[Dataset entries]
=-=-=-=-=

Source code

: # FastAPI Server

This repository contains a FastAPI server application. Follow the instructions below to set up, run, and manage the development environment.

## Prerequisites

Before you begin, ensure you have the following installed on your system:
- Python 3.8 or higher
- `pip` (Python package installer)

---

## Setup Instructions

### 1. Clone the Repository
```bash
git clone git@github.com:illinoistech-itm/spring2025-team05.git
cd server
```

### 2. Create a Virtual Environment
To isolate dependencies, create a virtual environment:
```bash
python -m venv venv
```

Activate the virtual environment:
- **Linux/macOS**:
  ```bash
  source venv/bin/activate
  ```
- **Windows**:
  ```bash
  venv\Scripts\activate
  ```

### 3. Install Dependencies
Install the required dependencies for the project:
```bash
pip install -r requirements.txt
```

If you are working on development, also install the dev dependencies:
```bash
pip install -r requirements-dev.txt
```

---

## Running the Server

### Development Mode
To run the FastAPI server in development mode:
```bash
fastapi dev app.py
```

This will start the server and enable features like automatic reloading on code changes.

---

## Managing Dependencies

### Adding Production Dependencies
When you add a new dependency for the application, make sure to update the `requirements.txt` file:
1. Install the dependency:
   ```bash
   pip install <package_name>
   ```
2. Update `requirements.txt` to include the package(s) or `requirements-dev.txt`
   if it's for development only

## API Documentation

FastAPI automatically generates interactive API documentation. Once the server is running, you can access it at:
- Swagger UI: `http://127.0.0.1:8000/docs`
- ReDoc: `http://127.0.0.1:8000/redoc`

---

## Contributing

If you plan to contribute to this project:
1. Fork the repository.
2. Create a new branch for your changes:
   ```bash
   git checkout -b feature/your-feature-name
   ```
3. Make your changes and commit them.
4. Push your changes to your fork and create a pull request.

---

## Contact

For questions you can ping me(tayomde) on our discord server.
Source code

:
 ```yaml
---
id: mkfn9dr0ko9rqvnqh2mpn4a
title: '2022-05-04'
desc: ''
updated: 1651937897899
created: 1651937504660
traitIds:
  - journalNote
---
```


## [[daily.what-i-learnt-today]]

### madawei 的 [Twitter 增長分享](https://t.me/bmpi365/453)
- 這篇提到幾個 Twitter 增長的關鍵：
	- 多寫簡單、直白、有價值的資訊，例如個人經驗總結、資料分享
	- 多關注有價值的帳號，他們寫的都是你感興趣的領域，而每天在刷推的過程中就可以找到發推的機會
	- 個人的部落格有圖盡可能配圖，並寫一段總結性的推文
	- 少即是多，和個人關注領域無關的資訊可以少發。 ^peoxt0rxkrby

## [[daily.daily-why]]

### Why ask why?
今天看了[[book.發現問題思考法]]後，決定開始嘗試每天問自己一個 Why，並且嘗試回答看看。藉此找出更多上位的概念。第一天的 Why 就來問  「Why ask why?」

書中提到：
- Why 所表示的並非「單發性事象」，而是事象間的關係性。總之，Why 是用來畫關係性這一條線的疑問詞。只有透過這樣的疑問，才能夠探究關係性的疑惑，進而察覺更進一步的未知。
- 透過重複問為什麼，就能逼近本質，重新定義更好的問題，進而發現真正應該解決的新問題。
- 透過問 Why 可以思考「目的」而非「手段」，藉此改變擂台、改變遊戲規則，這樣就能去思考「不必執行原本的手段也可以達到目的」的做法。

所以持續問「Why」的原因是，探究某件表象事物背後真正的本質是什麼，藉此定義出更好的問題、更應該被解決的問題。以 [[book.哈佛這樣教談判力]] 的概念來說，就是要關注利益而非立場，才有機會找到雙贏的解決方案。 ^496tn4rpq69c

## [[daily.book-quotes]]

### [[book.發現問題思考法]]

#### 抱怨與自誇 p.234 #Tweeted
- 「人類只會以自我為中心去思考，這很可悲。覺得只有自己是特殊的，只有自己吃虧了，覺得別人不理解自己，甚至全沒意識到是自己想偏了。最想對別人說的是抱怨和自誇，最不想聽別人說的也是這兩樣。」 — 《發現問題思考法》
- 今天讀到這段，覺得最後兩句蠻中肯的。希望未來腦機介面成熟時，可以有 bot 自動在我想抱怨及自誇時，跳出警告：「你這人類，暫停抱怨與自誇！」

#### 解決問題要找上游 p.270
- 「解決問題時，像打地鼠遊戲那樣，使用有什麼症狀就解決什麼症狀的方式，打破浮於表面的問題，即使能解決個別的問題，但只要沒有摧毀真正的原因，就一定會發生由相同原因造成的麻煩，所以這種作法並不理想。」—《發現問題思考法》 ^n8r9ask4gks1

=-=-=-=-=

__Exercise objective__:
Exact reproduction is required: output the lines from the start of the entries above through the line with "### Development Mode".

__Solution to this exercise__:
Source code

: # FastAPI Server

This repository contains a FastAPI server application. Follow the instructions below to set up, run, and manage the development environment.

## Prerequisites

Before you begin, ensure you have the following installed on your system:
- Python 3.8 or higher
- `pip` (Python package installer)

---

## Setup Instructions

### 1. Clone the Repository
```bash
git clone git@github.com:illinoistech-itm/spring2025-team05.git
cd server
```

### 2. Create a Virtual Environment
To isolate dependencies, create a virtual environment:
```bash
python -m venv venv
```

Activate the virtual environment:
- **Linux/macOS**:
  ```bash
  source venv/bin/activate
  ```
- **Windows**:
  ```bash
  venv\Scripts\activate
  ```

### 3. Install Dependencies
Install the required dependencies for the project:
```bash
pip install -r requirements.txt
```

If you are working on development, also install the dev dependencies:
```bash
pip install -r requirements-dev.txt
```

---

## Running the Server

### Development Mode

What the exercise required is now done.